» DIRECTIONS
Show each line of the records below where the word "else" occurs.

» DATA RECORDS
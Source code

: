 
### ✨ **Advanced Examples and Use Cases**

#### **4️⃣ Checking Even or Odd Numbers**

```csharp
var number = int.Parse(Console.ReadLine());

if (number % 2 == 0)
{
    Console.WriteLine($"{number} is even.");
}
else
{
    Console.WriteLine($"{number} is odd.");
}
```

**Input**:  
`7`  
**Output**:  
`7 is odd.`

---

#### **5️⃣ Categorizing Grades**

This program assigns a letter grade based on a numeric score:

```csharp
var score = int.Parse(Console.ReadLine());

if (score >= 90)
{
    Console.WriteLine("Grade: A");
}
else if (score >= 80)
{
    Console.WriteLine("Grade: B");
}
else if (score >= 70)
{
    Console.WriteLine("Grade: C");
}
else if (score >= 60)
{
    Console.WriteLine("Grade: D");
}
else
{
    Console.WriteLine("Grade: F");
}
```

» EXERCISE RESPONSE
else
else if (score >= 80)
else if (score >= 70)
else if (score >= 60)
else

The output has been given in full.